__Record excerpts__:
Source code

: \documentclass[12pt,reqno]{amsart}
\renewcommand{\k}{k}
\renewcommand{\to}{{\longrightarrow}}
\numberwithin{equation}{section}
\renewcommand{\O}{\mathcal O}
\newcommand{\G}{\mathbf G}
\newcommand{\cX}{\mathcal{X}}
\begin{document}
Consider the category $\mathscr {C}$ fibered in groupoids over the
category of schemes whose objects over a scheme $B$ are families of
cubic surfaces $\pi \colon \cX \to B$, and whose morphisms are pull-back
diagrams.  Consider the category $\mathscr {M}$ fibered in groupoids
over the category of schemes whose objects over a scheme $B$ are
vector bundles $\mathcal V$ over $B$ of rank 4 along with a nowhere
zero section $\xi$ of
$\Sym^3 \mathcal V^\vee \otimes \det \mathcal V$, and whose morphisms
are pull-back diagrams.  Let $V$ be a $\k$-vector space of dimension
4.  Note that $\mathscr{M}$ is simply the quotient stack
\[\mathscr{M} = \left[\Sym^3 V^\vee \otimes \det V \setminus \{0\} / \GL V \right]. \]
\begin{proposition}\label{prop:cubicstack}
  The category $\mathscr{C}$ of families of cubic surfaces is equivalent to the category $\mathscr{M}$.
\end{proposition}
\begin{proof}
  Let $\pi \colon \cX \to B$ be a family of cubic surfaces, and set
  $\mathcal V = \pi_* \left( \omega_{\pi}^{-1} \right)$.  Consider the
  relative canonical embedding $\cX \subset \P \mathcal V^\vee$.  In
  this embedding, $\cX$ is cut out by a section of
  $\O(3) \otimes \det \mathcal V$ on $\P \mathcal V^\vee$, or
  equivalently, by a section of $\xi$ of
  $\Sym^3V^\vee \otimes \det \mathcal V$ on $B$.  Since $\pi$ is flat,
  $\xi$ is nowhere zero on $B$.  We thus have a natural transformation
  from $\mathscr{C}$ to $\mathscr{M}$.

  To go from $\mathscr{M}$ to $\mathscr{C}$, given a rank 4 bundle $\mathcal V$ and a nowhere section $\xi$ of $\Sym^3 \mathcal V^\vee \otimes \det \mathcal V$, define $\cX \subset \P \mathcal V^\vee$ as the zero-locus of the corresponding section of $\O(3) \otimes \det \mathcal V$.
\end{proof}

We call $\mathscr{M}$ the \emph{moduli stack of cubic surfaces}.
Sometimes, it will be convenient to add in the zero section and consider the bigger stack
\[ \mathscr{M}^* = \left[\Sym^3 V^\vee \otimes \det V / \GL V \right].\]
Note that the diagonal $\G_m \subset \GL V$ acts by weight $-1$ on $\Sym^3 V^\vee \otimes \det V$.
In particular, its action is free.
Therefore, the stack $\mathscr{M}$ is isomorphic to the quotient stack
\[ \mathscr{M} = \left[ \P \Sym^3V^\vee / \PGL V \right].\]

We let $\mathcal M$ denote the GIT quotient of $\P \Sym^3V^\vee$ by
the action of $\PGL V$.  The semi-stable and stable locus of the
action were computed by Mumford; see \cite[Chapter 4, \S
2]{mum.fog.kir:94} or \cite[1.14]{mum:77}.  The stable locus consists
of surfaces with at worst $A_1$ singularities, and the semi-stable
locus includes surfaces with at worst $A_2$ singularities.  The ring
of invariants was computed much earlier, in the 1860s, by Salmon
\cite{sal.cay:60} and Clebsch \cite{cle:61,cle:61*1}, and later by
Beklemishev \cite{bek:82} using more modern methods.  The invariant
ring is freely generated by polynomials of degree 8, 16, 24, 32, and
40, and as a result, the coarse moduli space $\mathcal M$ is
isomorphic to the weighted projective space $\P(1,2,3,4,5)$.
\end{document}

__Required action__: Which of the lines above carry the string "moduli"? Copy every one.

__Answer box__:
We call $\mathscr{M}$ the \emph{moduli stack of cubic surfaces}.
40, and as a result, the coarse moduli space $\mathcal M$ is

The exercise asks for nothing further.